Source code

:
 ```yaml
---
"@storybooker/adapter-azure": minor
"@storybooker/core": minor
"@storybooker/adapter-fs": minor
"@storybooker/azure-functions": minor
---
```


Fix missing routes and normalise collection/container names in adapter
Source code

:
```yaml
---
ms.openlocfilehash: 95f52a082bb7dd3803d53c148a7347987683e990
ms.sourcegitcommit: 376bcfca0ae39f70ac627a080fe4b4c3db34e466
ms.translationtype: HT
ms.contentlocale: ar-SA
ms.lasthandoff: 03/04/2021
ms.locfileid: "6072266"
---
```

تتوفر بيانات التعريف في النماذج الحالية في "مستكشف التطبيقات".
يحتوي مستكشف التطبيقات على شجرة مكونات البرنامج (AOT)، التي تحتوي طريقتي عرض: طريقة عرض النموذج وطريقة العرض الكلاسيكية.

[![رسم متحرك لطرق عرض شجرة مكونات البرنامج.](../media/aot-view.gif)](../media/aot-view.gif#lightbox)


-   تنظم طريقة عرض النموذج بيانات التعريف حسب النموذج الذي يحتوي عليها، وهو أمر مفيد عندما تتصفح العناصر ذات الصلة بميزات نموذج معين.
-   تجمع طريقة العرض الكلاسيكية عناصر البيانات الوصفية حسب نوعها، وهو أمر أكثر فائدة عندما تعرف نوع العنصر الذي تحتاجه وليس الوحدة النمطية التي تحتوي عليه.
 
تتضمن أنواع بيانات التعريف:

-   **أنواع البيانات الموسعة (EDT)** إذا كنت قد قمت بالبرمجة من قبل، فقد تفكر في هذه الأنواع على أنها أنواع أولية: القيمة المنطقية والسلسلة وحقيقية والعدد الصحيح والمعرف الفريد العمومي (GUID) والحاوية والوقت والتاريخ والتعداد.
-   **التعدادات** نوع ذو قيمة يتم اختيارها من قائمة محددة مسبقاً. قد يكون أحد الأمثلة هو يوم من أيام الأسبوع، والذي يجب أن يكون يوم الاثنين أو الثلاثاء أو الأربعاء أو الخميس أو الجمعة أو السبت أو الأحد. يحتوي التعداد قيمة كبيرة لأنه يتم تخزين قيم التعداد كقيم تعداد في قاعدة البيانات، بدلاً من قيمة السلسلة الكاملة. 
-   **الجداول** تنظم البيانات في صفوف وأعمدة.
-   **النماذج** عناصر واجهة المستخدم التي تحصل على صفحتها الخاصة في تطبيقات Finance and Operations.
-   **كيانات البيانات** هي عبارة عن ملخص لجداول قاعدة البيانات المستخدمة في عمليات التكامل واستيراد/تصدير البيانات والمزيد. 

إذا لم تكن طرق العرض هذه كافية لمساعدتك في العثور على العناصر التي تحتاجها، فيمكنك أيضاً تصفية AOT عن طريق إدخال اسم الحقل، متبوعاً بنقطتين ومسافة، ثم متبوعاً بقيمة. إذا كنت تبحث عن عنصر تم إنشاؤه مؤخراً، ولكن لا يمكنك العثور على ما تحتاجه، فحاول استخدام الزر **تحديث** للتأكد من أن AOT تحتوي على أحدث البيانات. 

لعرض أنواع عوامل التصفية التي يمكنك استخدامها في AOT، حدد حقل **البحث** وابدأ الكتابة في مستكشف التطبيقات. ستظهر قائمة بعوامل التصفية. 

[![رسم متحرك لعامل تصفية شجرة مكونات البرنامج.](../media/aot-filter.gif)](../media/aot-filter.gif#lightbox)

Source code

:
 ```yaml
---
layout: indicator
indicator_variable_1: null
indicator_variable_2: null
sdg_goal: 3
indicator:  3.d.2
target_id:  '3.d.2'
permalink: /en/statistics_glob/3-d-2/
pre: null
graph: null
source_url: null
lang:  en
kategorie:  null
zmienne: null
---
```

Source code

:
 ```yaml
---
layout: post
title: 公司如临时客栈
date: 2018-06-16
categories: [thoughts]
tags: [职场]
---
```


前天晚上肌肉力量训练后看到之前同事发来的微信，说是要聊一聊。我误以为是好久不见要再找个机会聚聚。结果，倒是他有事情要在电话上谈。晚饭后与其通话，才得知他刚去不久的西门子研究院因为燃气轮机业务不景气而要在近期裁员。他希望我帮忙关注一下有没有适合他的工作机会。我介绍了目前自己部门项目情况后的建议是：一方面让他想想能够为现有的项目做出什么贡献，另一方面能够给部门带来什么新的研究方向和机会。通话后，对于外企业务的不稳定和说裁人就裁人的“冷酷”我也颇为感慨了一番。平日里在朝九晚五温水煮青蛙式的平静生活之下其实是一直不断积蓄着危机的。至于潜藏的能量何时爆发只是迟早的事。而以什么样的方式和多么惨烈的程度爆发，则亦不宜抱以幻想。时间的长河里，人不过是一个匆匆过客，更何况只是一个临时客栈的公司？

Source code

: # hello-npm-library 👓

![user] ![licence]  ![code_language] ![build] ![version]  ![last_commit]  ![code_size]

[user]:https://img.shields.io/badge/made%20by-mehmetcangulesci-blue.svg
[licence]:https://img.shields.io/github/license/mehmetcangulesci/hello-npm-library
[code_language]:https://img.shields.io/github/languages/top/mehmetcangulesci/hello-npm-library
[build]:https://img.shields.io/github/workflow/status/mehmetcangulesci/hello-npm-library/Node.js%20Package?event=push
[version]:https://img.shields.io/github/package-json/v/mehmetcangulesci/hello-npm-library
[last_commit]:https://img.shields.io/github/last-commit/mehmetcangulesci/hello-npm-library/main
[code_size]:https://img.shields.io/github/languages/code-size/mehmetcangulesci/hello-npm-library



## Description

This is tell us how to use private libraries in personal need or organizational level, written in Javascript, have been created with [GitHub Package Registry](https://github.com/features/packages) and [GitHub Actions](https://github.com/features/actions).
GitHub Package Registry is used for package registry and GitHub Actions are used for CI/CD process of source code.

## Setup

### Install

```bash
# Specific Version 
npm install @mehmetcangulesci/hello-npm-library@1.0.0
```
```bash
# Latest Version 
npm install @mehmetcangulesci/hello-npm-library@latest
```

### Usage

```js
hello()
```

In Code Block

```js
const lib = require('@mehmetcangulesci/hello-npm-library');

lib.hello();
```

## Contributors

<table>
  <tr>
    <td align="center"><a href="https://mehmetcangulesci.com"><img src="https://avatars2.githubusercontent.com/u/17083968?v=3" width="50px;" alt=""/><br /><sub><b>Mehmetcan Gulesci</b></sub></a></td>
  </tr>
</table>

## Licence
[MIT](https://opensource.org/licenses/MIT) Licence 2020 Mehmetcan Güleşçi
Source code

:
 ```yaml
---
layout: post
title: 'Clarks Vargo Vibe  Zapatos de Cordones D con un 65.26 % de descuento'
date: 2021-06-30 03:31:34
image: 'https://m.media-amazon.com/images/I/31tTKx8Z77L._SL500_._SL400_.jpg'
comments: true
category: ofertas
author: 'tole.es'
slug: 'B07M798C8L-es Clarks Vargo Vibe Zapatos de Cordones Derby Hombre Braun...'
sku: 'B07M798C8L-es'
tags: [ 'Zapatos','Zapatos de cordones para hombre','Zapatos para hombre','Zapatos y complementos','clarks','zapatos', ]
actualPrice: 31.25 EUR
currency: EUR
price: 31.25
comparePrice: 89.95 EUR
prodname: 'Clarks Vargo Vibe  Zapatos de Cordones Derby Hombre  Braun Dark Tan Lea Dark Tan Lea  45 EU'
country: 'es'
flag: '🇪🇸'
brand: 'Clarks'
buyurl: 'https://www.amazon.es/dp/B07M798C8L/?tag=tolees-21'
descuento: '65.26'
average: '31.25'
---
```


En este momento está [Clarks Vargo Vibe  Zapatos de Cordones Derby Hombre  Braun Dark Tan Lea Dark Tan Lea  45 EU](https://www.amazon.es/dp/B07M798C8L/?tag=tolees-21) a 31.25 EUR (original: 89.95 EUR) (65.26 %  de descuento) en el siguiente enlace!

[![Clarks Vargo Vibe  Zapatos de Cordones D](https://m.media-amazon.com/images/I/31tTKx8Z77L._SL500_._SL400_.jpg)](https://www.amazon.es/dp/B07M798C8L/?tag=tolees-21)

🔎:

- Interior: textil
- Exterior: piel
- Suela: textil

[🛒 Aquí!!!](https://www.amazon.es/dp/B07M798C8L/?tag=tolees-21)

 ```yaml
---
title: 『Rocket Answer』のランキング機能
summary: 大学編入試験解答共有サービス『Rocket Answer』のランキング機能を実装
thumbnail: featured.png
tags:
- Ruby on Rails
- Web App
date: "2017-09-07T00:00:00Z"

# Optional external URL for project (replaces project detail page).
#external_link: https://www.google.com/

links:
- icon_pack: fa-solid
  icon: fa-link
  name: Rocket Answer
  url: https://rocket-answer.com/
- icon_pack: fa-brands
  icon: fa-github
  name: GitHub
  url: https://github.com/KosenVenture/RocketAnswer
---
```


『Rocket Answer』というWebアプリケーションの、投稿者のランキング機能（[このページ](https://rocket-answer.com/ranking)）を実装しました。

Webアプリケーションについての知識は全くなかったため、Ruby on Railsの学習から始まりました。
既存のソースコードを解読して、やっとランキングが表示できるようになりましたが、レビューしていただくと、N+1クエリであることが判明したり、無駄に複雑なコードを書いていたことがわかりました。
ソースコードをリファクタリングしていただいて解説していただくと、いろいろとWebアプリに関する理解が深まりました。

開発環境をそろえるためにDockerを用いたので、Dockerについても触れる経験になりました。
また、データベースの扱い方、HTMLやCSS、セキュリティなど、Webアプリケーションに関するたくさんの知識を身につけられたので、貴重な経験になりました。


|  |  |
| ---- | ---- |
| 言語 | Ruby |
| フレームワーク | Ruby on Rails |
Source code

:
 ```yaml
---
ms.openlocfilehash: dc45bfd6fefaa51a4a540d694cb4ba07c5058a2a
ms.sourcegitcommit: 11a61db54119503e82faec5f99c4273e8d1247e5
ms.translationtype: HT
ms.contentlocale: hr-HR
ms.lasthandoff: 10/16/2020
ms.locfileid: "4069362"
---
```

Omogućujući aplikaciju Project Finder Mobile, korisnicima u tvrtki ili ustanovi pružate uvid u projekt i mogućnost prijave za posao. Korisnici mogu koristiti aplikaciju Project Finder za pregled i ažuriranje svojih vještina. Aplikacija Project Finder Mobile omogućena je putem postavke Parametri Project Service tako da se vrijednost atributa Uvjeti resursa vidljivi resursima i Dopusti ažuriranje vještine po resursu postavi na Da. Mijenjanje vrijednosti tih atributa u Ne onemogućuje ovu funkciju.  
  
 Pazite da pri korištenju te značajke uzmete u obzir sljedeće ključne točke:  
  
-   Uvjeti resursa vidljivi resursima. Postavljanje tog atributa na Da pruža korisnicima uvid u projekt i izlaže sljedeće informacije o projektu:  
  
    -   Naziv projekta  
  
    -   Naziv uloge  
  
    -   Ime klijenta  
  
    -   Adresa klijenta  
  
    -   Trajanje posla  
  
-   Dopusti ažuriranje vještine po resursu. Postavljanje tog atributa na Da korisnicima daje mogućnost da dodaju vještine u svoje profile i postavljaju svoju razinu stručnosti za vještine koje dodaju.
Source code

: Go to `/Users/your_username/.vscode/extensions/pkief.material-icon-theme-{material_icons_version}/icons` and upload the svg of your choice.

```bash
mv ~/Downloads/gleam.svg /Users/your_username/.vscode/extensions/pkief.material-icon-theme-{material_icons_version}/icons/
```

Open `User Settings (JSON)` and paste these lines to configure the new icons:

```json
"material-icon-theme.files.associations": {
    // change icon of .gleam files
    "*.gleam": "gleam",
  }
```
════
• _ASSIGNMENT_:
Nothing is wanted except the number of lines in the entries above that include the word "أنواع".

• _WRITTEN RESPONSE_:
3